> WHAT IS BEING ASKED: Identify every line in the records below that contains the word "panel", and reproduce each one.

--- MATERIAL FOR THIS TASK Enclosed Below ---

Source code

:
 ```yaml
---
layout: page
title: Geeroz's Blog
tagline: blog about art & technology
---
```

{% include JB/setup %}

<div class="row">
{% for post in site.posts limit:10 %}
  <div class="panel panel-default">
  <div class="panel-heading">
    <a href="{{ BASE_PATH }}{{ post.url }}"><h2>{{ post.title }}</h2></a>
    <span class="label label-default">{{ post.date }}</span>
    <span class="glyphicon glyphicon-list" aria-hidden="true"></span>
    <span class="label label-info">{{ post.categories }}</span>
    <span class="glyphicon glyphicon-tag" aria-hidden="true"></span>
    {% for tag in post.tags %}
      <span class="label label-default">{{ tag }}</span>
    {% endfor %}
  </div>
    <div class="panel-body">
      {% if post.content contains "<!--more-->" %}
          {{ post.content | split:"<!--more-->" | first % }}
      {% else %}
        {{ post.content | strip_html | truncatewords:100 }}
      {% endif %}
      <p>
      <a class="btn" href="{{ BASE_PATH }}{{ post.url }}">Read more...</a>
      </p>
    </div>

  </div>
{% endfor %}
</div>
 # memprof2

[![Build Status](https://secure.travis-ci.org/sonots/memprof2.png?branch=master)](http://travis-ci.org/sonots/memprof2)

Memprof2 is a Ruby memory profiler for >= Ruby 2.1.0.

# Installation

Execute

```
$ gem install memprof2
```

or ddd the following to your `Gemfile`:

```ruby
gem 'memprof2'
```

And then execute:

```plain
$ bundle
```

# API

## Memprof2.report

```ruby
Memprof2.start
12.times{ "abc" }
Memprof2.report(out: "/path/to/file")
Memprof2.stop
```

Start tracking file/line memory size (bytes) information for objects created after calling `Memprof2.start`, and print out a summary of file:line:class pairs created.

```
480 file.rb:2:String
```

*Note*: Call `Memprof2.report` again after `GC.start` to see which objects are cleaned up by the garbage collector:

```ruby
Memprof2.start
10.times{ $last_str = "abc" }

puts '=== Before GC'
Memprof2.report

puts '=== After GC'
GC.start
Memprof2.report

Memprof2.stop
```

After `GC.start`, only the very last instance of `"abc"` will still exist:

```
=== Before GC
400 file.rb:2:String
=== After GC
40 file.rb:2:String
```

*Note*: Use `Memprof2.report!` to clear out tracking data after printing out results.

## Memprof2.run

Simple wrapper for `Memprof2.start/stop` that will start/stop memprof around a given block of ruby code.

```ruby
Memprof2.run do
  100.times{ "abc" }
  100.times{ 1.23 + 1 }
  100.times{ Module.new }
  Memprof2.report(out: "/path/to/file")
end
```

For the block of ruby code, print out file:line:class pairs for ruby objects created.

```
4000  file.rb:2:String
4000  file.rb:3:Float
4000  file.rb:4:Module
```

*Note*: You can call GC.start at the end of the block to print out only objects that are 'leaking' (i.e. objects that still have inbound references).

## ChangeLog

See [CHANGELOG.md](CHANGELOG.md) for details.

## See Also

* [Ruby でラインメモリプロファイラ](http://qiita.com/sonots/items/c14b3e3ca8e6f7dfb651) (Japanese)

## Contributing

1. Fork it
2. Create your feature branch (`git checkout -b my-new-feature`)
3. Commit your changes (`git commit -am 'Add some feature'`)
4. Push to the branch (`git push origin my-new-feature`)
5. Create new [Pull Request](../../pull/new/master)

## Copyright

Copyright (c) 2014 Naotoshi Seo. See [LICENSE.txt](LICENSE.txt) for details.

--- End of Enclosed MATERIAL FOR THIS TASK ---

> EXERCISE RESULT:
  <div class="panel panel-default">
  <div class="panel-heading">
    <div class="panel-body">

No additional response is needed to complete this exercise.